RANT. This weekend, just in my neighborhood, I saw a Saturday night in-home party with cars of guests and a Sunday lunch gathering at 2 different homes. This is how the virus moves. You move, it moves with you. It is those decisions, especially the in-house enclosed environment friends-over visiting ,that is going to keep us longer in our homes or kill more people. RANT over


In Massachusetts, we have flattened the curve. Peak resource utilization (Hospital beads) was meant to be today, that date has now been pushed back to the end of the April. The peak is also not as high. That is great news; we have spread the serious and critical cases out over a longer period, which has kept beds available for anyone who needs them.


The downside is that our current social distancing measures in Massachusetts are NOT STRONG ENOUGH to reduce infections below R0=1.


The virus is still spreading…. And yes, your Easter lunch/party will only make this worse. We will see that in the data in 2 weeks (sorry, apparently my rant was not over). So with peak infections soon and peak mortality approximately 2 weeks away (April 29th), I do not see a path forward for reopening our schools or reopening businesses on May 4th in Massachusetts.


It would make no sense from a public health perspective, if we opened at or near our infection peak. We literally would see an explosion in case numbers that would occur faster and be of a greater magnitude than the first wave in March. To illustrate, from a single index case in the State, without any measures inplace, approximately ~200 people will contract the virus in a month, and 59,000 will be infected over ~2 months. But, if you start with 500 index cases in your State, within a month you have 121,000 people infected and by the end of 2 months you have 29 million.


Reopening is just a bad public health idea until you have systems in place to limit the spread: Testing, isolation, contact tracing, and quarantine. Or a viable treatment. If we lift restrictions, the virus will return.


We are going to see mounting economic pressure to reopen soon.
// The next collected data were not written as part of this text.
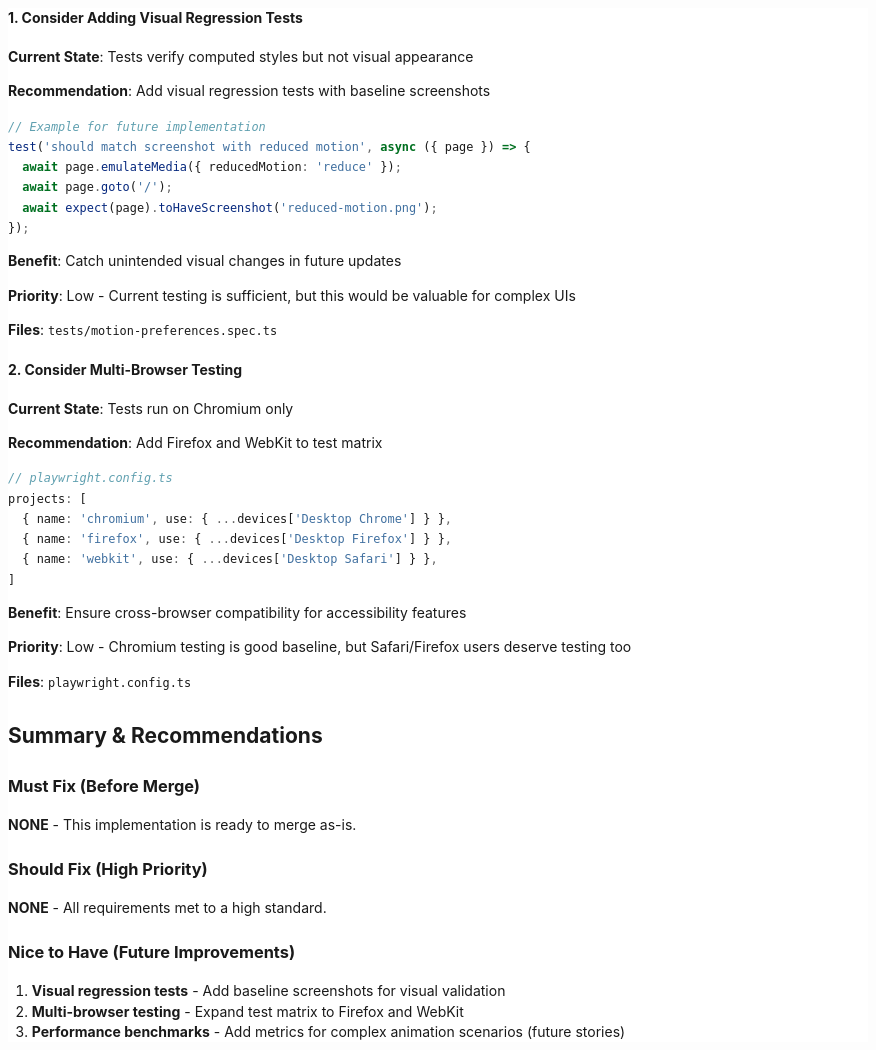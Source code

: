 #### 1. Consider Adding Visual Regression Tests

**Current State**: Tests verify computed styles but not visual appearance

**Recommendation**: Add visual regression tests with baseline screenshots
```typescript
// Example for future implementation
test('should match screenshot with reduced motion', async ({ page }) => {
  await page.emulateMedia({ reducedMotion: 'reduce' });
  await page.goto('/');
  await expect(page).toHaveScreenshot('reduced-motion.png');
});
```

**Benefit**: Catch unintended visual changes in future updates

**Priority**: Low - Current testing is sufficient, but this would be valuable for complex UIs

**Files**: `tests/motion-preferences.spec.ts`

#### 2. Consider Multi-Browser Testing

**Current State**: Tests run on Chromium only

**Recommendation**: Add Firefox and WebKit to test matrix
```typescript
// playwright.config.ts
projects: [
  { name: 'chromium', use: { ...devices['Desktop Chrome'] } },
  { name: 'firefox', use: { ...devices['Desktop Firefox'] } },
  { name: 'webkit', use: { ...devices['Desktop Safari'] } },
]
```

**Benefit**: Ensure cross-browser compatibility for accessibility features

**Priority**: Low - Chromium testing is good baseline, but Safari/Firefox users deserve testing too

**Files**: `playwright.config.ts`

## Summary & Recommendations

### Must Fix (Before Merge)

**NONE** - This implementation is ready to merge as-is.

### Should Fix (High Priority)

**NONE** - All requirements met to a high standard.

### Nice to Have (Future Improvements)

1. **Visual regression tests** - Add baseline screenshots for visual validation
2. **Multi-browser testing** - Expand test matrix to Firefox and WebKit
3. **Performance benchmarks** - Add metrics for complex animation scenarios (future stories)

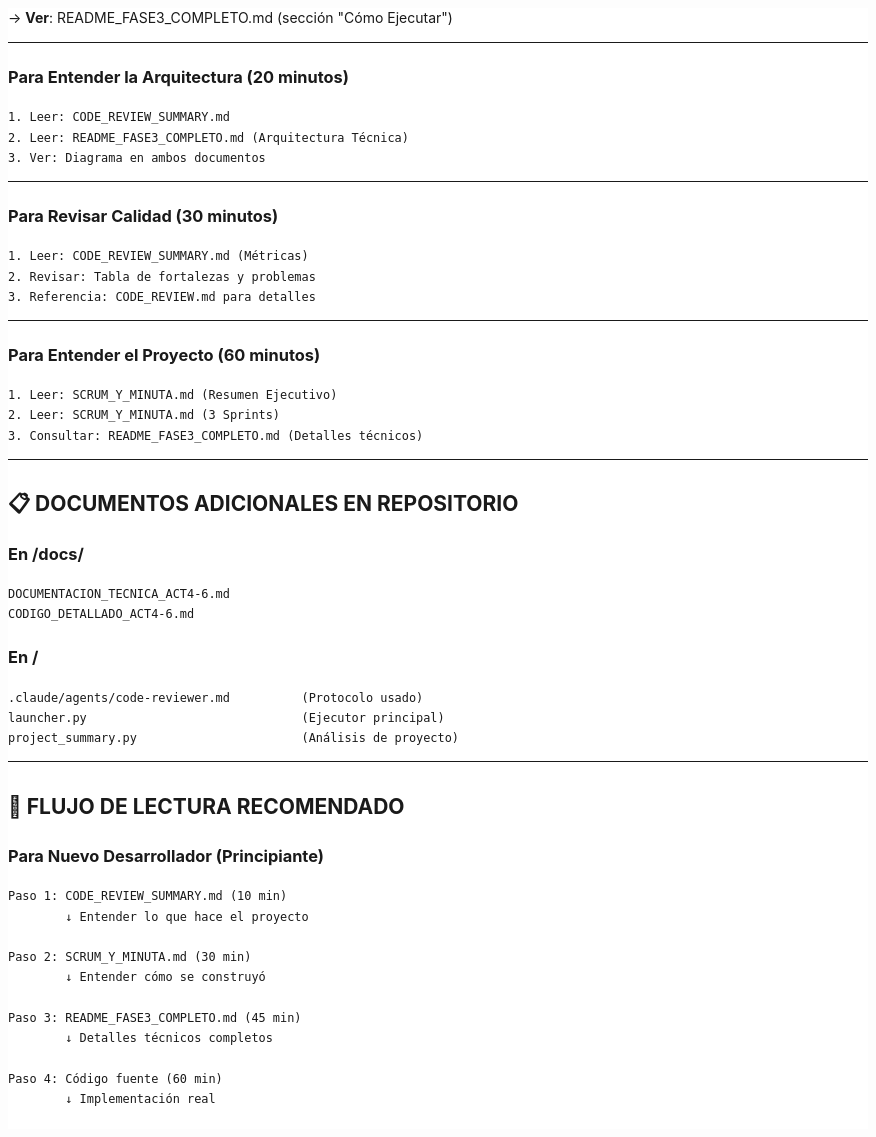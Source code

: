 → **Ver**: README_FASE3_COMPLETO.md (sección "Cómo Ejecutar")

---

### Para Entender la Arquitectura (20 minutos)
```
1. Leer: CODE_REVIEW_SUMMARY.md
2. Leer: README_FASE3_COMPLETO.md (Arquitectura Técnica)
3. Ver: Diagrama en ambos documentos
```

---

### Para Revisar Calidad (30 minutos)
```
1. Leer: CODE_REVIEW_SUMMARY.md (Métricas)
2. Revisar: Tabla de fortalezas y problemas
3. Referencia: CODE_REVIEW.md para detalles
```

---

### Para Entender el Proyecto (60 minutos)
```
1. Leer: SCRUM_Y_MINUTA.md (Resumen Ejecutivo)
2. Leer: SCRUM_Y_MINUTA.md (3 Sprints)
3. Consultar: README_FASE3_COMPLETO.md (Detalles técnicos)
```

---

## 📋 DOCUMENTOS ADICIONALES EN REPOSITORIO

### En /docs/
```
DOCUMENTACION_TECNICA_ACT4-6.md
CODIGO_DETALLADO_ACT4-6.md
```

### En /
```
.claude/agents/code-reviewer.md          (Protocolo usado)
launcher.py                              (Ejecutor principal)
project_summary.py                       (Análisis de proyecto)
```

---

## 🔄 FLUJO DE LECTURA RECOMENDADO

### Para Nuevo Desarrollador (Principiante)
```
Paso 1: CODE_REVIEW_SUMMARY.md (10 min)
        ↓ Entender lo que hace el proyecto
        
Paso 2: SCRUM_Y_MINUTA.md (30 min)
        ↓ Entender cómo se construyó
        
Paso 3: README_FASE3_COMPLETO.md (45 min)
        ↓ Detalles técnicos completos
        
Paso 4: Código fuente (60 min)
        ↓ Implementación real
        
```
I believe the political pressure to reopen the economy will outweigh public health data that indicates it’s a bad idea. Hey economists: rather than micromanaging the Doctors and Epidemiologists, how about you work out the supply chain issues? Or the Manufacturing issues that are delaying our responses.


But to be clear, no matter what we do, it will have an enormous cost. We just need to choose where those costs will be.


  1. Lift restrictions. Costs = Lives, hospitals, economy.

  2. Continue restrictions until a vaccine or treatment. Costs = Economy, society, mental

  3. Test, Isolate, Trace. Costs = Equipment, person power, massive strategic organization

If we want to get back to anything like we had two months ago, we need to Test, Isolate, Trace.


"There is no cheap or easy way out of this pandemic. It’s going to be hard, cost huge amounts of money, and require huge effort. Or we will kill the people and the economy. The sooner we accept our path – our Apollo mission, the sooner we progress" (Drs Bradford and Hodcroft)


About the author

Erin S. Bromage, Ph.D., is an Associate Professor of Biology at the University of Massachusetts Dartmouth. Dr. Bromage graduated from the School of Veterinary and Biomedical Sciences James Cook University, Australia where his research focused on the epidemiology of, and immunity to, infectious disease in animals. His Post-Doctoral training was at the College of William and Mary, Virginia Institute of Marine Science in the Comparative Immunology Laboratory of late Dr. Stephen Kaattari.

Dr. Bromage’s research focuses on the evolution of the immune system, the immunological mechanisms responsible for protection from infectious disease, and the design and use of vaccines to control infectious disease in animals. He also focuses on designing diagnostic tools to detect biological and chemical threats in the environment in real-time.

Dr. Bromage joined the Faculty of the University of Massachusetts Dartmouth in 2007 where he teaches courses in Immunology and Infectious disease, including a course this semester on the Ecology of Infectious Disease which focused on the emerging SARS-CoV2 outbreak in China.